» **PROBLEM**
In the entries that follow, identify the line containing "மாயம் - 2020" and return it together with all later lines, exactly as they appear.

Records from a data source
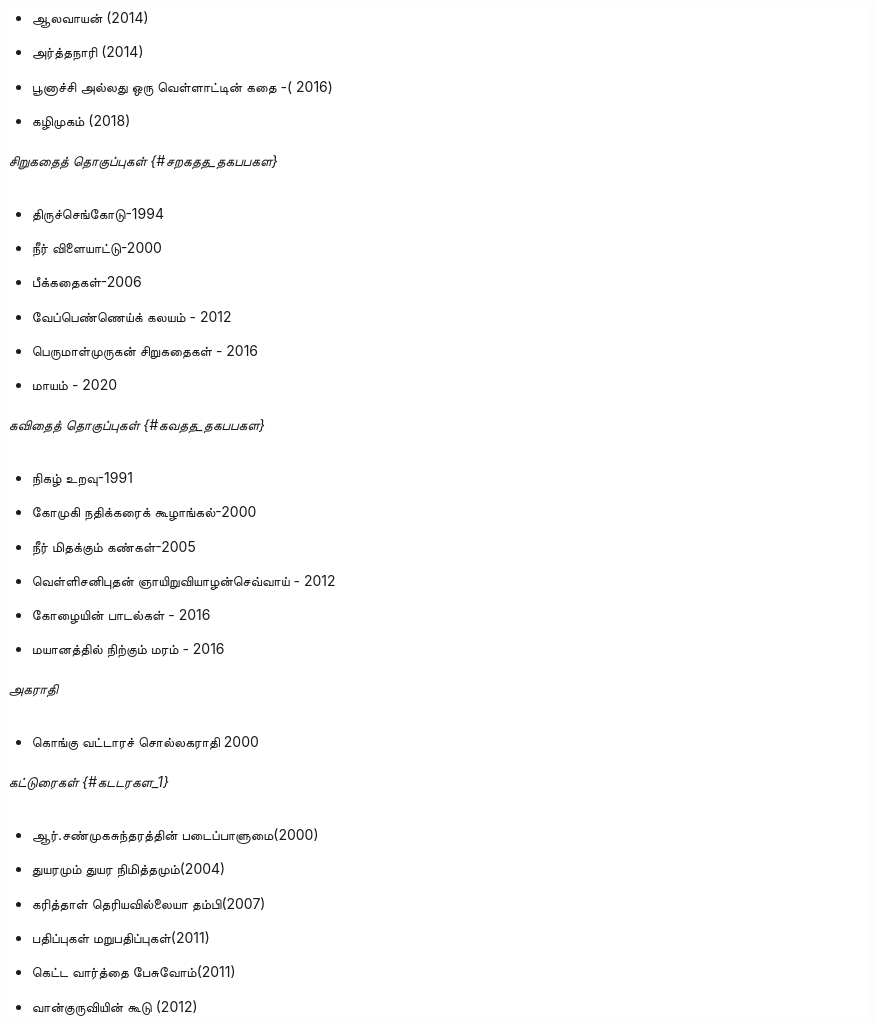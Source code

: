 -   ஆலவாயன் (2014)

-   அர்த்தநாரி (2014)

-   பூனாச்சி அல்லது ஒரு வெள்ளாட்டின் கதை -( 2016)

-   கழிமுகம் (2018)



###### சிறுகதைத் தொகுப்புகள் {#சறகதத_தகபபகள}



-   திருச்செங்கோடு-1994

-   நீர் விளையாட்டு-2000

-   பீக்கதைகள்-2006

-   வேப்பெண்ணெய்க் கலயம் - 2012

-   பெருமாள்முருகன் சிறுகதைகள் - 2016

-   மாயம் - 2020



###### கவிதைத் தொகுப்புகள் {#கவதத_தகபபகள}



-   நிகழ் உறவு-1991

-   கோமுகி நதிக்கரைக் கூழாங்கல்-2000

-   நீர் மிதக்கும் கண்கள்-2005

-   வெள்ளிசனிபுதன் ஞாயிறுவியாழன்செவ்வாய் - 2012

-   கோழையின் பாடல்கள் - 2016

-   மயானத்தில் நிற்கும் மரம் - 2016



###### அகராதி



-   கொங்கு வட்டாரச் சொல்லகராதி 2000



###### கட்டுரைகள் {#கடடரகள_1}



-   ஆர்.சண்முகசுந்தரத்தின் படைப்பாளுமை(2000)

-   துயரமும் துயர நிமித்தமும்(2004)

-   கரித்தாள் தெரியவில்லையா தம்பி(2007)

-   பதிப்புகள் மறுபதிப்புகள்(2011)

-   கெட்ட வார்த்தை பேசுவோம்(2011)

-   வான்குருவியின் கூடு (2012)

» **ANSWER SECTION**
-   மாயம் - 2020



###### கவிதைத் தொகுப்புகள் {#கவதத_தகபபகள}



-   நிகழ் உறவு-1991

-   கோமுகி நதிக்கரைக் கூழாங்கல்-2000

-   நீர் மிதக்கும் கண்கள்-2005

-   வெள்ளிசனிபுதன் ஞாயிறுவியாழன்செவ்வாய் - 2012

-   கோழையின் பாடல்கள் - 2016

-   மயானத்தில் நிற்கும் மரம் - 2016



###### அகராதி



-   கொங்கு வட்டாரச் சொல்லகராதி 2000



###### கட்டுரைகள் {#கடடரகள_1}



-   ஆர்.சண்முகசுந்தரத்தின் படைப்பாளுமை(2000)

-   துயரமும் துயர நிமித்தமும்(2004)

-   கரித்தாள் தெரியவில்லையா தம்பி(2007)

-   பதிப்புகள் மறுபதிப்புகள்(2011)

-   கெட்ட வார்த்தை பேசுவோம்(2011)

-   வான்குருவியின் கூடு (2012)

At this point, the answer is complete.